Gardels: At the end of the documentary you say you are against “predatory capitalism” and for “benign capitalism.”
You spend a lot of time in China, where a very raw capitalism has lifted hundreds of millions out of poverty. Is China’s capitalism predatory?
Stone: There is certainly a harshly evolutionary competition that goes on in China. It’s a very Darwinian, survival of the fittest existence there. But it also a controlled capitalism. You can’t grow strong unless you have a deal with the state. But don’t get too strong or step out of line because the state will crush you.
But it’s not predatory capitalism in the sense that the whole effort is geared toward production and harnessed to lifting up the standard of living of the whole country.
And it is surely not a free market as we understand it in the West.
There are vast controls of currency and capital flows. I see this at my small level. I have an apartment in Beijing and I can tell you that moving currency freely is very difficult.
China is far less free than Venezuela economically and politically. In Venezuela, the Internet is free. There are 1,000 radio stations. Globovision, the TV station that fiercely and openly trashes Chávez on a regular basis, is Fox News on steroids.
Greed is legal
Gardels: Speaking of predatory capitalism, you are making a sequel to your 1987 film, “Wall Street”. While the take away line from that film was Michael Douglas gloating that “greed is good,” judging from the trailers I’ve seen, the take away from the sequel is “greed is legal.”
Does that express your view about how American capitalism has evolved over the past two decades?
Stone: Well, it fits.
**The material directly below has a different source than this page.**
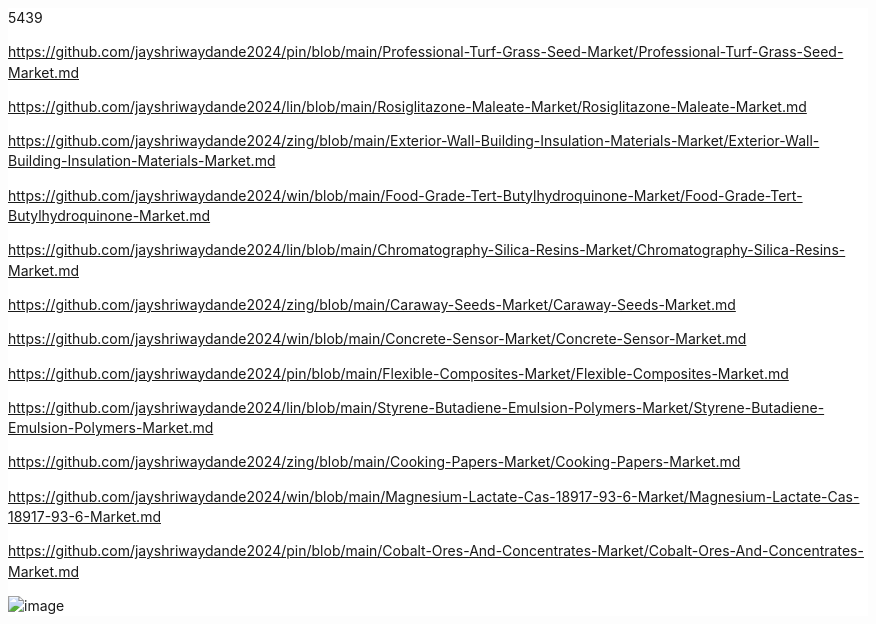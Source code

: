 5439</p><p><a href="https://github.com/jayshriwaydande2024/pin/blob/main/Professional-Turf-Grass-Seed-Market/Professional-Turf-Grass-Seed-Market.md">https://github.com/jayshriwaydande2024/pin/blob/main/Professional-Turf-Grass-Seed-Market/Professional-Turf-Grass-Seed-Market.md</a></p><p><a href="https://github.com/jayshriwaydande2024/lin/blob/main/Rosiglitazone-Maleate-Market/Rosiglitazone-Maleate-Market.md">https://github.com/jayshriwaydande2024/lin/blob/main/Rosiglitazone-Maleate-Market/Rosiglitazone-Maleate-Market.md</a></p><p><a href="https://github.com/jayshriwaydande2024/zing/blob/main/Exterior-Wall-Building-Insulation-Materials-Market/Exterior-Wall-Building-Insulation-Materials-Market.md">https://github.com/jayshriwaydande2024/zing/blob/main/Exterior-Wall-Building-Insulation-Materials-Market/Exterior-Wall-Building-Insulation-Materials-Market.md</a></p><p><a href="https://github.com/jayshriwaydande2024/win/blob/main/Food-Grade-Tert-Butylhydroquinone-Market/Food-Grade-Tert-Butylhydroquinone-Market.md">https://github.com/jayshriwaydande2024/win/blob/main/Food-Grade-Tert-Butylhydroquinone-Market/Food-Grade-Tert-Butylhydroquinone-Market.md</a></p><p><a href="https://github.com/jayshriwaydande2024/lin/blob/main/Chromatography-Silica-Resins-Market/Chromatography-Silica-Resins-Market.md">https://github.com/jayshriwaydande2024/lin/blob/main/Chromatography-Silica-Resins-Market/Chromatography-Silica-Resins-Market.md</a></p><p><a href="https://github.com/jayshriwaydande2024/zing/blob/main/Caraway-Seeds-Market/Caraway-Seeds-Market.md">https://github.com/jayshriwaydande2024/zing/blob/main/Caraway-Seeds-Market/Caraway-Seeds-Market.md</a></p><p><a href="https://github.com/jayshriwaydande2024/win/blob/main/Concrete-Sensor-Market/Concrete-Sensor-Market.md">https://github.com/jayshriwaydande2024/win/blob/main/Concrete-Sensor-Market/Concrete-Sensor-Market.md</a></p><p><a href="https://github.com/jayshriwaydande2024/pin/blob/main/Flexible-Composites-Market/Flexible-Composites-Market.md">https://github.com/jayshriwaydande2024/pin/blob/main/Flexible-Composites-Market/Flexible-Composites-Market.md</a></p><p><a href="https://github.com/jayshriwaydande2024/lin/blob/main/Styrene-Butadiene-Emulsion-Polymers-Market/Styrene-Butadiene-Emulsion-Polymers-Market.md">https://github.com/jayshriwaydande2024/lin/blob/main/Styrene-Butadiene-Emulsion-Polymers-Market/Styrene-Butadiene-Emulsion-Polymers-Market.md</a></p><p><a href="https://github.com/jayshriwaydande2024/zing/blob/main/Cooking-Papers-Market/Cooking-Papers-Market.md">https://github.com/jayshriwaydande2024/zing/blob/main/Cooking-Papers-Market/Cooking-Papers-Market.md</a></p><p><a href="https://github.com/jayshriwaydande2024/win/blob/main/Magnesium-Lactate-Cas-18917-93-6-Market/Magnesium-Lactate-Cas-18917-93-6-Market.md">https://github.com/jayshriwaydande2024/win/blob/main/Magnesium-Lactate-Cas-18917-93-6-Market/Magnesium-Lactate-Cas-18917-93-6-Market.md</a></p><p><a href="https://github.com/jayshriwaydande2024/pin/blob/main/Cobalt-Ores-And-Concentrates-Market/Cobalt-Ores-And-Concentrates-Market.md">https://github.com/jayshriwaydande2024/pin/blob/main/Cobalt-Ores-And-Concentrates-Market/Cobalt-Ores-And-Concentrates-Market.md</a></p>
![image](https://github.com/user-attachments/assets/7e2802b7-38d7-4bf9-8347-dee2b0a90f4a)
What led to the crash was banks overleveraging other people’s money – gambling – in complex trades of highly risky securities to “reach for yield” – that is, higher profits. Clearly there was some fraud as well as disinformation by rating agencies. But largely it was all legal.
The real issue, as Paul Volcker has pointed out, is whether banks like Goldman Sachs should be allowed to trade for themselves. Even if the new reform law limits them to 3.5 percent in their hedge funds, and even if those trades are listed on a public exchange, they still have a lot of room to play with that.
One problem now is that the fear of inflation has led the Fed to keep interest rates so low that there is so little return on bank deposits that anyone with reserves is forced to play in the volatile and risky market. We are all being forced into the casino business.
If Goldman Sachs and the others were hedge fund investors solely, let them do what they want to do, take their winning risks or losses. But they shouldn’t be allowed to be a federally-insured commercial bank that puts other peoples’ assets at risk that the government is then called upon to rescue if they get in trouble.